82nd International Atlantic Economic Conference

October 13 - 16, 2016 | Washington, USA

After graduation: How student loan debt relates to income, expenditures, asset accumulation, and other debt

Friday, October 14, 2016: 9:40 AM
Geoffrey Paulin, Ph.D. , Division of Consumer Expenditure Surveys, U.S. Bureau of Labor Statistics, Washington, DC
Young adults attend college for a variety of reasons:  to receive training important to increased lifetime career earnings; to learn about subjects to which they might not have access otherwise; or for life experience.  However, the cost of attending college is continually, and rapidly, increasing.  According to the U.S. Consumer Price Index (CPI), the price for education has risen faster than prices for all goods and services every year since 1993, when the CPI started publishing an education index.

Despite rising prices, demand for a college education has increased.  According to the Consumer Expenditure Survey (CE), 74 percent of single person, young adult (aged 25 to 34) consumer units (similar to households) were college educated in 1993-94, compared to 80 percent in 2013-14.  While some of these students were able to finance their education using savings, scholarships, or other means, others had to borrow at least some of the amount, and continued to owe several years after graduation.  The burden of this debt has consequences for other facets of their lives, such as the ability to purchase a first home or vehicle, to travel, or even to purchase basic goods and services, such as apparel.

In addition to detailed expenditure, demographic, and income information, the CE collects data on assets and liabilities.  Formerly included in other loans, since 2013, the CE collects student loan debt separately.  From CE microdata, single young adults aged 25 to 34 who have at least some college experience, and who are not currently in college, are selected.  This sample is divided into those with and those without student loan debt.  Within the two subsamples, income, expenditures, assets, and liabilities other than student loan debt, such as credit card balances, are compared.
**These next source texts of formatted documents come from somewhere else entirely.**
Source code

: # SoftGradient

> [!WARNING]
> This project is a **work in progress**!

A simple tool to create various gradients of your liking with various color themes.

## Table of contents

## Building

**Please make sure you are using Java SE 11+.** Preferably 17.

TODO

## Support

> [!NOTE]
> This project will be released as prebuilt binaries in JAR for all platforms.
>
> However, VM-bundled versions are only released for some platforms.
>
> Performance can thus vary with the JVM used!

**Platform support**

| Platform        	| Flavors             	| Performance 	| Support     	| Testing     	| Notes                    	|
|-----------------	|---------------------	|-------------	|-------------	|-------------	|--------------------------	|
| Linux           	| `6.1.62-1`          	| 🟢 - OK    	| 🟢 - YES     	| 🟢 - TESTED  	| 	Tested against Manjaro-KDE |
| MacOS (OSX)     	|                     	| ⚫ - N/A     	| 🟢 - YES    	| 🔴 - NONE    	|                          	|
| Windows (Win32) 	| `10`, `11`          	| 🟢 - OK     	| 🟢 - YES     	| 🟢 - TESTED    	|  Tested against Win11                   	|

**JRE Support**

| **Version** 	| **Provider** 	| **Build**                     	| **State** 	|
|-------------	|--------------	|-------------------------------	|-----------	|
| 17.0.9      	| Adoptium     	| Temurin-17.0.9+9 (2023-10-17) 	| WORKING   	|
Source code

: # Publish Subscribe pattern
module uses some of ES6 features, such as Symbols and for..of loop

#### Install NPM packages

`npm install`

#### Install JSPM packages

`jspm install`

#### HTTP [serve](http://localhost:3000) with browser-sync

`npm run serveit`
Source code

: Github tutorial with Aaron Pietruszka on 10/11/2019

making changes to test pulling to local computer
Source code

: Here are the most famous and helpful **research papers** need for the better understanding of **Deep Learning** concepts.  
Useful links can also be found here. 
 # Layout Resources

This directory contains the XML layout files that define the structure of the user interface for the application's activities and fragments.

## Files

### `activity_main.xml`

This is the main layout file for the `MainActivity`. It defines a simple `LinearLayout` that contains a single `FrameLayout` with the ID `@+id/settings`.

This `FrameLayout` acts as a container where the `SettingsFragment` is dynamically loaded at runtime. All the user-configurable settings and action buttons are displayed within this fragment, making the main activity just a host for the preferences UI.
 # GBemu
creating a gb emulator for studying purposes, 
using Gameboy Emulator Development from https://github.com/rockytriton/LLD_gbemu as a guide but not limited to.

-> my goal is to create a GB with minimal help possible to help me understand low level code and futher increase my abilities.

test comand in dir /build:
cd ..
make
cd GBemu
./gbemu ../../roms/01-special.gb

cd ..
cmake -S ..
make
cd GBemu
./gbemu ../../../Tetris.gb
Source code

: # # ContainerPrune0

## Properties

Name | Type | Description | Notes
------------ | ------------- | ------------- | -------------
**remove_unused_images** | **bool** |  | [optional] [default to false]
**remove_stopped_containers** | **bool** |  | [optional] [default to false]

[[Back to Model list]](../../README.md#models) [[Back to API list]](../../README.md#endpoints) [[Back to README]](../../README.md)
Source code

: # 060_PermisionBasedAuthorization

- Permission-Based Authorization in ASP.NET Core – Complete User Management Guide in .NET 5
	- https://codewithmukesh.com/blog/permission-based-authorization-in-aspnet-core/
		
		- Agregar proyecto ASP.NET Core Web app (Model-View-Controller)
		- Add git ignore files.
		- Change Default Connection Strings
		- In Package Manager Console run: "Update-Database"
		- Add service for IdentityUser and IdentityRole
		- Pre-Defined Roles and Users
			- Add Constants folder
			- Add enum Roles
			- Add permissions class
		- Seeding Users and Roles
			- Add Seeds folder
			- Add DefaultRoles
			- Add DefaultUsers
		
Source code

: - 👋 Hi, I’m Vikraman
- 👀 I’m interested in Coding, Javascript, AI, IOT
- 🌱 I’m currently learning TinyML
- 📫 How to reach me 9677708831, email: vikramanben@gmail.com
Preliminary findings show strong evidence of returns to education: Income before taxes for the sample just described is about $19,000 higher than for similar single young adults who do not have any college education.  However, within the college-educated group, these differences are less pronounced.  Those with and without debt have about the same income, and remarkably similar spending patterns.  Nevertheless, those with debt are less likely to own their homes than those without debt, and to have lower levels of liquid asset accumulation when reported values in different asset categories (retirement accounts; checking, savings, money market accounts, and certificates of deposit; and directly-held stocks, bonds and mutual funds) are compared.